Judging leaders by their long-term results, rather than short-term hype is the most-common sense solution when analyzing how effective CEOs are in their positions. Harvard Business Review’s 2016 ranking of the 100 Top Performing CEOs has incorporated new metrics and tools to measure executives’ performance, adding 33 new CEOs to the list, having 30 CEOs remain for the third year in a row, and ranking the same CEO as number 1 for a consecutive year.
How does one rate a CEO? Turns out, it’s more of an objective art.
Rating CEOs is more of an objective art as HBR fine-tuned its performance measuring metrics. In addition to incorporating the environmental, social, and governance metrics of a company (ESG) from firms like Sustainalytics, HBR drew from CSRHub, a service that aggregates ESG data and gives feedback on areas of improvement to a company. Through these methods, offering more objective insight into leader performance, one is able to understand the effectiveness of an entire career, rather than drawing conclusions from quarterly ratings.

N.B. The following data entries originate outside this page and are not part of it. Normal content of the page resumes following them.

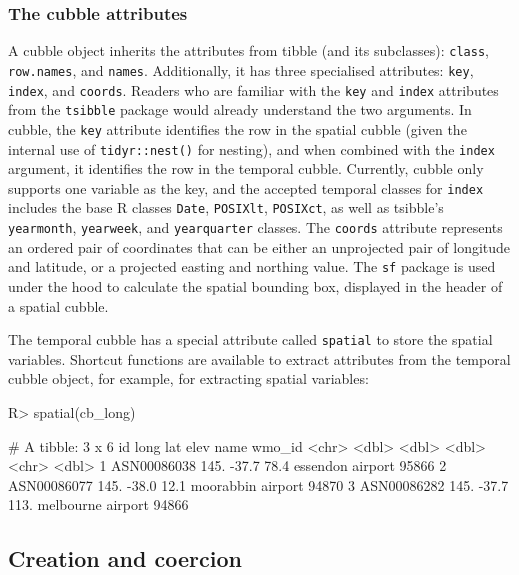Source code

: \documentclass[
  shortnames]{jss}
\begin{document}
\hypertarget{the-cubble-attributes}{%
\subsubsection{The cubble attributes}\label{the-cubble-attributes}}

A cubble object inherits the attributes from tibble (and its subclasses): \texttt{class}, \texttt{row.names}, and \texttt{names}. Additionally, it has three specialised attributes: \texttt{key}, \texttt{index}, and \texttt{coords}. Readers who are familiar with the \texttt{key} and \texttt{index} attributes from the \texttt{tsibble} package would already understand the two arguments. In cubble, the \texttt{key} attribute identifies the row in the spatial cubble (given the internal use of \texttt{tidyr::nest()} for nesting), and when combined with the \texttt{index} argument, it identifies the row in the temporal cubble. Currently, cubble only supports one variable as the key, and the accepted temporal classes for \texttt{index} includes the base R classes \texttt{Date}, \texttt{POSIXlt}, \texttt{POSIXct}, as well as tsibble's \texttt{yearmonth}, \texttt{yearweek}, and \texttt{yearquarter} classes. The \texttt{coords} attribute represents an ordered pair of coordinates that can be either an unprojected pair of longitude and latitude, or a projected easting and northing value. The \texttt{sf} package is used under the hood to calculate the spatial bounding box, displayed in the header of a spatial cubble.

The temporal cubble has a special attribute called \texttt{spatial} to store the spatial variables. Shortcut functions are available to extract attributes from the temporal cubble object, for example,  for extracting spatial variables:

\begin{CodeChunk}
\begin{CodeInput}
R> spatial(cb_long)
\end{CodeInput}
\begin{CodeOutput}
# A tibble: 3 x 6
  id           long   lat  elev name              wmo_id
  <chr>       <dbl> <dbl> <dbl> <chr>              <dbl>
1 ASN00086038  145. -37.7  78.4 essendon airport   95866
2 ASN00086077  145. -38.0  12.1 moorabbin airport  94870
3 ASN00086282  145. -37.7 113.  melbourne airport  94866
\end{CodeOutput}
\end{CodeChunk}

\hypertarget{create}{%
\subsection{Creation and coercion}\label{create}}
\end{document}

The ranking gives insight into what shareholders could consider when selecting C-Level members. Given the hire-and-fire feel of the job (in 2015, the turnover rate of global CEOs was 17%), it’s essential to find indicators for success. Amongst the 100 ranked CEOs, the average tenure has been 17 years and churned out an annual return of 20.2%.
It’s important to note that many of these high-performing CEOs do not have “traditional” business backgrounds. The top spot, belonging to Lars Rebien Sørensen, studied forestry. 24 of the ranked CEOs were engineers by trade. For those selecting talent, it’s not about finding the leader with the “right credentials”, but rather foreseeing the longevity based on past performance—even if in other industry.

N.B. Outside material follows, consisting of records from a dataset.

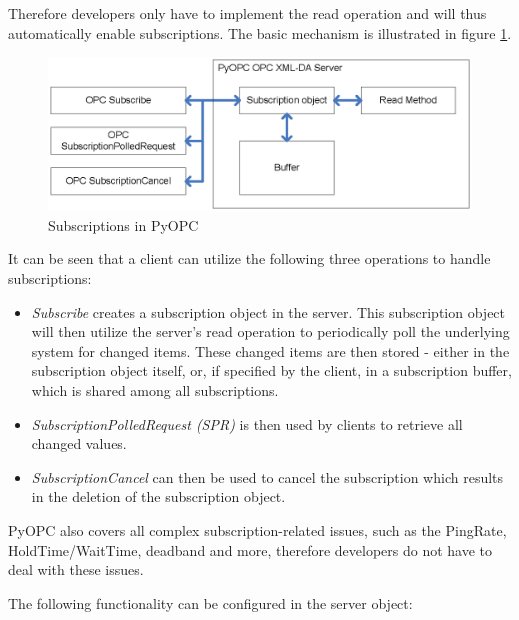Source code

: Therefore developers only have to implement the read operation and will
thus automatically enable subscriptions. The basic mechanism is illustrated
in figure \ref{pyopc_subs}.

\begin{figure}[ht]
\centering
\includegraphics[scale=0.7]{graphics/pyopc_subs.eps}
\caption{Subscriptions in PyOPC}
\label {pyopc_subs} 
\end{figure}

It can be seen that a client can utilize the following three
operations to handle subscriptions:

\begin{itemize}
\item {\sl Subscribe} creates a subscription object in the server.
This subscription object will then utilize the server's read operation
to periodically poll the underlying system for changed items. These
changed items are then stored - either in the subscription object
itself, or, if specified by the client, in a subscription buffer,
which is shared among all subscriptions.
\item {\sl SubscriptionPolledRequest (SPR)} is then used by clients
to retrieve all changed values.
\item {\sl SubscriptionCancel} can then be used to cancel the subscription
which results in the deletion of the subscription object.
\end{itemize}

PyOPC also covers all complex subscription-related issues, such as the
PingRate, HoldTime/WaitTime, deadband and more, therefore developers
do not have to deal with these issues.

The following functionality can be configured in the server object:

How to judge a CEO (according to the experts)?
According to Elena Botehlo, a partner at ghSMART, a consulting firm, weighs in to Harvard Business School on what traits set great CEOs apart.
1. Usually have had a major career blow up.
Botehlo cites an interesting find: CEOs that had a major career event occur, like being fired, were more likely to be recommended to be hired. In fact, 45 percent of CEOs in Botehlo’s survey of hundreds of participants. Why? Boards and companies want to someone who has been tested and seen the rough side of the road. To be back in the role, they will have usually have had to prove their worth again, making them smarter (hopefully) in the climb up.
2. Know perseverance
This ties in with creating a comeback after a major blowup. A CEO has to have a certain must-do-it-ness. They plod on despite the hardship. Think of well-known business leaders like Steve Jobs or Thomas Edison, who kept innovating despite numerous and considerable setbacks. Perseverance is not something one is a born with; it’s a honed virtue.
3. Make “tough calls”
Being the boss comes with a set of challenges. It often means making some tough decisions, like laying off employees, cutting product features, or knowing to step aside. They make the right calls by rising above the “noise” and can be lasered focus on what needs to happen. They head straight to the core of a tough issue and know how to find the answer — even if they don’t know it quite yet. Great CEOs know how to prioritize and how to commit to enacting the best decision for the company.